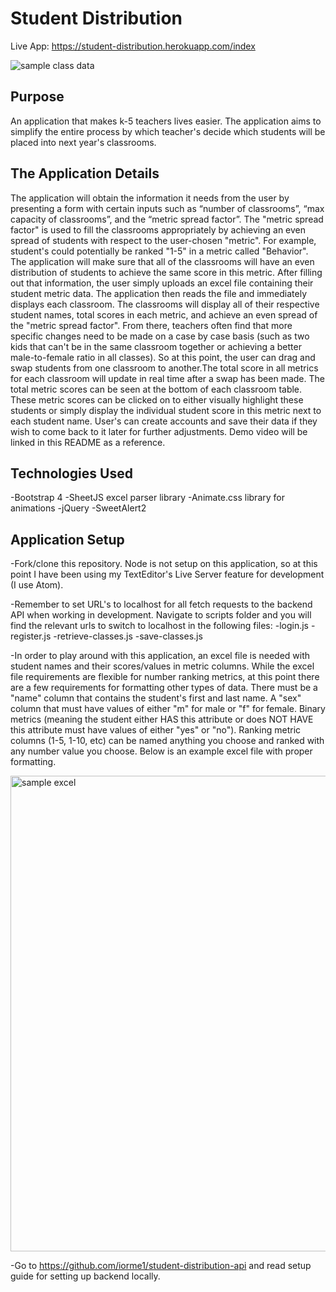 # Student Distribution
Live App: https://student-distribution.herokuapp.com/index

![sample class data](https://user-images.githubusercontent.com/28276414/59533769-50eb7d80-8ea1-11e9-8ddb-fb27258d0988.png)

## Purpose
An application that makes k-5 teachers lives easier. The application aims to simplify the entire process by which teacher's decide which students will be placed into next year's classrooms.

## The Application Details
The application will obtain the information it needs from the user by presenting a form with certain inputs such as “number of classrooms”, “max capacity of classrooms”, and the “metric spread factor”. The "metric spread factor" is used to fill the classrooms appropriately by achieving an even spread of students with respect to the user-chosen "metric". For example, student's could potentially be ranked "1-5" in a metric called "Behavior". The application will make sure that all of the classrooms will have an even distribution of students to achieve the same score in this metric. After filling out that information, the user simply uploads an excel file containing their student metric data. The application then reads the file and immediately displays each classroom. The classrooms will display all of their respective student names, total scores in each metric, and achieve an even spread of the "metric spread factor". From there, teachers often find that more specific changes need to be made on a case by case basis (such as two kids that can't be in the same classroom together or achieving a better male-to-female ratio in all classes). So at this point, the user can drag and swap students from one classroom to another.The total score in all metrics for each classroom will update in real time after a swap has been made. The total metric scores can be seen at the bottom of each classroom table. These metric scores can be clicked on to either visually highlight these students or simply display the individual student score in this metric next to each student name. User's can create accounts and save their data if they wish to come back to it later for further adjustments. Demo video will be linked
in this README as a reference.

## Technologies Used
 -Bootstrap 4
 -SheetJS excel parser library
 -Animate.css library for animations
 -jQuery
 -SweetAlert2


## Application Setup
 -Fork/clone this repository. Node is not setup on this application, so
 at this point I have been using my TextEditor's Live Server feature for development (I use Atom).

 -Remember to set URL's to localhost for all fetch requests to the backend API when working in development. Navigate to scripts folder and you will find the relevant urls to switch to localhost in the following files:
   -login.js
   -register.js
   -retrieve-classes.js
   -save-classes.js

 -In order to play around with this application, an excel file is needed
 with student names and their scores/values in metric columns. While the excel file requirements are flexible for number ranking metrics, at this point there are a few requirements for formatting other types of data. There must be a "name" column that contains the student's first and last name. A "sex" column that must have values of either "m" for male or "f" for female. Binary metrics (meaning the student either HAS this attribute or does NOT HAVE this attribute must have values of either "yes" or "no"). Ranking metric columns (1-5, 1-10, etc) can be named anything you choose and ranked with any number value you choose. Below is an example excel file with proper
 formatting.

 <img width="761" alt="sample excel" src="https://user-images.githubusercontent.com/28276414/59538156-a9287c80-8ead-11e9-869b-7b593027e763.png">


-Go to https://github.com/iorme1/student-distribution-api and read setup
guide for setting up backend locally.
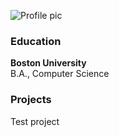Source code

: ![Profile pic](/assets/images/Profile_Picture.png)

### Education
**Boston University**  
B.A., Computer Science

### Projects

Test project

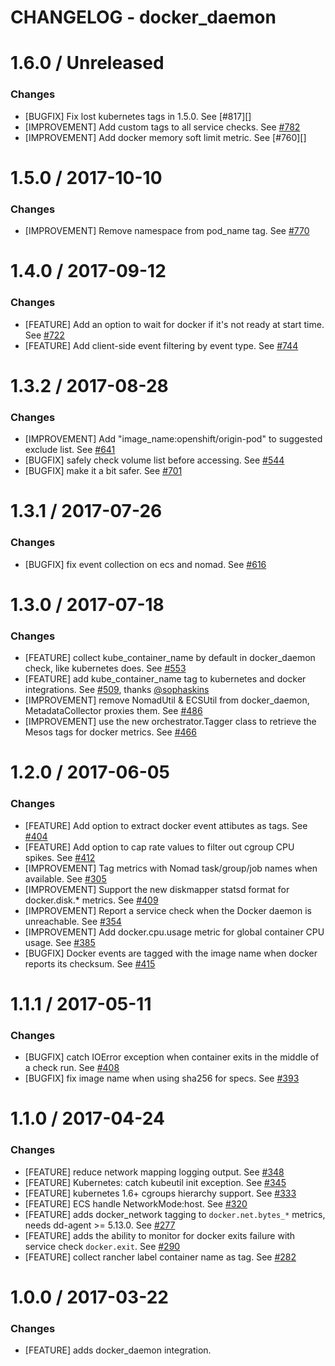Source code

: # CHANGELOG - docker_daemon

1.6.0 / Unreleased
==================
### Changes
* [BUGFIX] Fix lost kubernetes tags in 1.5.0. See [#817][]
* [IMPROVEMENT] Add custom tags to all service checks. See [#782][]
* [IMPROVEMENT] Add docker memory soft limit metric. See [#760][]

1.5.0 / 2017-10-10
==================
### Changes

* [IMPROVEMENT] Remove namespace from pod_name tag. See [#770][]

1.4.0 / 2017-09-12
==================
### Changes

* [FEATURE] Add an option to wait for docker if it's not ready at start time. See [#722][]
* [FEATURE] Add client-side event filtering by event type. See [#744][]

1.3.2 / 2017-08-28
==================
### Changes

* [IMPROVEMENT] Add "image_name:openshift/origin-pod" to suggested exclude list. See [#641][]
* [BUGFIX] safely check volume list before accessing. See [#544][]
* [BUGFIX] make it a bit safer. See [#701][]

1.3.1 / 2017-07-26
==================
### Changes

* [BUGFIX] fix event collection on ecs and nomad. See [#616][]

1.3.0 / 2017-07-18
==================
### Changes

* [FEATURE] collect kube_container_name by default in docker_daemon check, like kubernetes does. See [#553][]
* [FEATURE] add kube_container_name tag to kubernetes and docker integrations. See [#509][], thanks [@sophaskins][]
* [IMPROVEMENT] remove NomadUtil & ECSUtil from docker_daemon, MetadataCollector proxies them. See [#486][]
* [IMPROVEMENT] use the new orchestrator.Tagger class to retrieve the Mesos tags for docker metrics. See [#466][]

1.2.0 / 2017-06-05
==================
### Changes

* [FEATURE] Add option to extract docker event attibutes as tags. See [#404][]
* [FEATURE] Add option to cap rate values to filter out cgroup CPU spikes. See [#412][]
* [IMPROVEMENT] Tag metrics with Nomad task/group/job names when available. See [#305][]
* [IMPROVEMENT] Support the new diskmapper statsd format for docker.disk.* metrics. See [#409][]
* [IMPROVEMENT] Report a service check when the Docker daemon is unreachable. See [#354][]
* [IMPROVEMENT] Add docker.cpu.usage metric for global container CPU usage. See [#385][]
* [BUGFIX] Docker events are tagged with the image name when docker reports its checksum. See [#415][]

1.1.1 / 2017-05-11
==================
### Changes

* [BUGFIX] catch IOError exception when container exits in the middle of a check run. See [#408][]
* [BUGFIX] fix image name when using sha256 for specs. See [#393][]


1.1.0 / 2017-04-24
==================
### Changes

* [FEATURE] reduce network mapping logging output. See [#348][]
* [FEATURE] Kubernetes: catch kubeutil init exception. See [#345][]
* [FEATURE] kubernetes 1.6+ cgroups hierarchy support. See [#333][]
* [FEATURE] ECS handle NetworkMode:host. See [#320][]
* [FEATURE] adds docker_network tagging to `docker.net.bytes_*` metrics, needs dd-agent >= 5.13.0. See [#277][]
* [FEATURE] adds the ability to monitor for docker exits failure with service check `docker.exit`. See [#290][]
* [FEATURE] collect rancher label container name as tag. See [#282][]

1.0.0 / 2017-03-22
==================
### Changes

* [FEATURE] adds docker_daemon integration.

<!--- The following link definition list is generated by PimpMyChangelog --->
[#277]: https://github.com/DataDog/integrations-core/issues/277
[#282]: https://github.com/DataDog/integrations-core/issues/282
[#290]: https://github.com/DataDog/integrations-core/issues/290
[#305]: https://github.com/DataDog/integrations-core/issues/305
[#320]: https://github.com/DataDog/integrations-core/issues/320
[#333]: https://github.com/DataDog/integrations-core/issues/333
[#345]: https://github.com/DataDog/integrations-core/issues/345
[#348]: https://github.com/DataDog/integrations-core/issues/348
[#354]: https://github.com/DataDog/integrations-core/issues/354
[#385]: https://github.com/DataDog/integrations-core/issues/385
[#393]: https://github.com/DataDog/integrations-core/issues/393
[#404]: https://github.com/DataDog/integrations-core/issues/404
[#408]: https://github.com/DataDog/integrations-core/issues/408
[#409]: https://github.com/DataDog/integrations-core/issues/409
[#412]: https://github.com/DataDog/integrations-core/issues/412
[#415]: https://github.com/DataDog/integrations-core/issues/415
[#466]: https://github.com/DataDog/integrations-core/issues/466
[#486]: https://github.com/DataDog/integrations-core/issues/486
[#509]: https://github.com/DataDog/integrations-core/issues/509
[#544]: https://github.com/DataDog/integrations-core/issues/544
[#553]: https://github.com/DataDog/integrations-core/issues/553
[#616]: https://github.com/DataDog/integrations-core/issues/616
[#641]: https://github.com/DataDog/integrations-core/issues/641
[#701]: https://github.com/DataDog/integrations-core/issues/701
[#722]: https://github.com/DataDog/integrations-core/issues/722
[#744]: https://github.com/DataDog/integrations-core/issues/744
[#770]: https://github.com/DataDog/integrations-core/issues/770
[#782]: https://github.com/DataDog/integrations-core/issues/782
[@sophaskins]: https://github.com/sophaskins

********

Copy the listing above verbatim, leaving out pictures.

#### YOUR RESPONSE:
 # Student Distribution
Live App: https://student-distribution.herokuapp.com/index

![sample class data](https://user-images.githubusercontent.com/28276414/59533769-50eb7d80-8ea1-11e9-8ddb-fb27258d0988.png)

## Purpose
An application that makes k-5 teachers lives easier. The application aims to simplify the entire process by which teacher's decide which students will be placed into next year's classrooms.

## The Application Details
The application will obtain the information it needs from the user by presenting a form with certain inputs such as “number of classrooms”, “max capacity of classrooms”, and the “metric spread factor”. The "metric spread factor" is used to fill the classrooms appropriately by achieving an even spread of students with respect to the user-chosen "metric". For example, student's could potentially be ranked "1-5" in a metric called "Behavior". The application will make sure that all of the classrooms will have an even distribution of students to achieve the same score in this metric. After filling out that information, the user simply uploads an excel file containing their student metric data. The application then reads the file and immediately displays each classroom. The classrooms will display all of their respective student names, total scores in each metric, and achieve an even spread of the "metric spread factor". From there, teachers often find that more specific changes need to be made on a case by case basis (such as two kids that can't be in the same classroom together or achieving a better male-to-female ratio in all classes). So at this point, the user can drag and swap students from one classroom to another.The total score in all metrics for each classroom will update in real time after a swap has been made. The total metric scores can be seen at the bottom of each classroom table. These metric scores can be clicked on to either visually highlight these students or simply display the individual student score in this metric next to each student name. User's can create accounts and save their data if they wish to come back to it later for further adjustments. Demo video will be linked
in this README as a reference.

## Technologies Used
 -Bootstrap 4
 -SheetJS excel parser library
 -Animate.css library for animations
 -jQuery
 -SweetAlert2


## Application Setup
 -Fork/clone this repository. Node is not setup on this application, so
 at this point I have been using my TextEditor's Live Server feature for development (I use Atom).

 -Remember to set URL's to localhost for all fetch requests to the backend API when working in development. Navigate to scripts folder and you will find the relevant urls to switch to localhost in the following files:
   -login.js
   -register.js
   -retrieve-classes.js
   -save-classes.js

 -In order to play around with this application, an excel file is needed
 with student names and their scores/values in metric columns. While the excel file requirements are flexible for number ranking metrics, at this point there are a few requirements for formatting other types of data. There must be a "name" column that contains the student's first and last name. A "sex" column that must have values of either "m" for male or "f" for female. Binary metrics (meaning the student either HAS this attribute or does NOT HAVE this attribute must have values of either "yes" or "no"). Ranking metric columns (1-5, 1-10, etc) can be named anything you choose and ranked with any number value you choose. Below is an example excel file with proper
 formatting.

 <img width="761" alt="sample excel" src="https://user-images.githubusercontent.com/28276414/59538156-a9287c80-8ead-11e9-869b-7b593027e763.png">


-Go to https://github.com/iorme1/student-distribution-api and read setup
guide for setting up backend locally.
Source code

: ![Profile pic](/assets/images/Profile_Picture.png)

### Education
**Boston University**  
B.A., Computer Science

### Projects

Test project

Source code

: # CHANGELOG - docker_daemon

1.6.0 / Unreleased
==================
### Changes
* [BUGFIX] Fix lost kubernetes tags in 1.5.0. See [#817][]
* [IMPROVEMENT] Add custom tags to all service checks. See [#782][]
* [IMPROVEMENT] Add docker memory soft limit metric. See [#760][]

1.5.0 / 2017-10-10
==================
### Changes

* [IMPROVEMENT] Remove namespace from pod_name tag. See [#770][]

1.4.0 / 2017-09-12
==================
### Changes

* [FEATURE] Add an option to wait for docker if it's not ready at start time. See [#722][]
* [FEATURE] Add client-side event filtering by event type. See [#744][]

1.3.2 / 2017-08-28
==================
### Changes

* [IMPROVEMENT] Add "image_name:openshift/origin-pod" to suggested exclude list. See [#641][]
* [BUGFIX] safely check volume list before accessing. See [#544][]
* [BUGFIX] make it a bit safer. See [#701][]

1.3.1 / 2017-07-26
==================
### Changes

* [BUGFIX] fix event collection on ecs and nomad. See [#616][]

1.3.0 / 2017-07-18
==================
### Changes

* [FEATURE] collect kube_container_name by default in docker_daemon check, like kubernetes does. See [#553][]
* [FEATURE] add kube_container_name tag to kubernetes and docker integrations. See [#509][], thanks [@sophaskins][]
* [IMPROVEMENT] remove NomadUtil & ECSUtil from docker_daemon, MetadataCollector proxies them. See [#486][]
* [IMPROVEMENT] use the new orchestrator.Tagger class to retrieve the Mesos tags for docker metrics. See [#466][]

1.2.0 / 2017-06-05
==================
### Changes

* [FEATURE] Add option to extract docker event attibutes as tags. See [#404][]
* [FEATURE] Add option to cap rate values to filter out cgroup CPU spikes. See [#412][]
* [IMPROVEMENT] Tag metrics with Nomad task/group/job names when available. See [#305][]
* [IMPROVEMENT] Support the new diskmapper statsd format for docker.disk.* metrics. See [#409][]
* [IMPROVEMENT] Report a service check when the Docker daemon is unreachable. See [#354][]
* [IMPROVEMENT] Add docker.cpu.usage metric for global container CPU usage. See [#385][]
* [BUGFIX] Docker events are tagged with the image name when docker reports its checksum. See [#415][]

1.1.1 / 2017-05-11
==================
### Changes

* [BUGFIX] catch IOError exception when container exits in the middle of a check run. See [#408][]
* [BUGFIX] fix image name when using sha256 for specs. See [#393][]


1.1.0 / 2017-04-24
==================
### Changes

* [FEATURE] reduce network mapping logging output. See [#348][]
* [FEATURE] Kubernetes: catch kubeutil init exception. See [#345][]
* [FEATURE] kubernetes 1.6+ cgroups hierarchy support. See [#333][]
* [FEATURE] ECS handle NetworkMode:host. See [#320][]
* [FEATURE] adds docker_network tagging to `docker.net.bytes_*` metrics, needs dd-agent >= 5.13.0. See [#277][]
* [FEATURE] adds the ability to monitor for docker exits failure with service check `docker.exit`. See [#290][]
* [FEATURE] collect rancher label container name as tag. See [#282][]

1.0.0 / 2017-03-22
==================
### Changes

* [FEATURE] adds docker_daemon integration.

<!--- The following link definition list is generated by PimpMyChangelog --->
[#277]: https://github.com/DataDog/integrations-core/issues/277
[#282]: https://github.com/DataDog/integrations-core/issues/282
[#290]: https://github.com/DataDog/integrations-core/issues/290
[#305]: https://github.com/DataDog/integrations-core/issues/305
[#320]: https://github.com/DataDog/integrations-core/issues/320
[#333]: https://github.com/DataDog/integrations-core/issues/333
[#345]: https://github.com/DataDog/integrations-core/issues/345
[#348]: https://github.com/DataDog/integrations-core/issues/348
[#354]: https://github.com/DataDog/integrations-core/issues/354
[#385]: https://github.com/DataDog/integrations-core/issues/385
[#393]: https://github.com/DataDog/integrations-core/issues/393
[#404]: https://github.com/DataDog/integrations-core/issues/404
[#408]: https://github.com/DataDog/integrations-core/issues/408
[#409]: https://github.com/DataDog/integrations-core/issues/409
[#412]: https://github.com/DataDog/integrations-core/issues/412
[#415]: https://github.com/DataDog/integrations-core/issues/415
[#466]: https://github.com/DataDog/integrations-core/issues/466
[#486]: https://github.com/DataDog/integrations-core/issues/486
[#509]: https://github.com/DataDog/integrations-core/issues/509
[#544]: https://github.com/DataDog/integrations-core/issues/544
[#553]: https://github.com/DataDog/integrations-core/issues/553
[#616]: https://github.com/DataDog/integrations-core/issues/616
[#641]: https://github.com/DataDog/integrations-core/issues/641
[#701]: https://github.com/DataDog/integrations-core/issues/701
[#722]: https://github.com/DataDog/integrations-core/issues/722
[#744]: https://github.com/DataDog/integrations-core/issues/744
[#770]: https://github.com/DataDog/integrations-core/issues/770
[#782]: https://github.com/DataDog/integrations-core/issues/782
[@sophaskins]: https://github.com/sophaskins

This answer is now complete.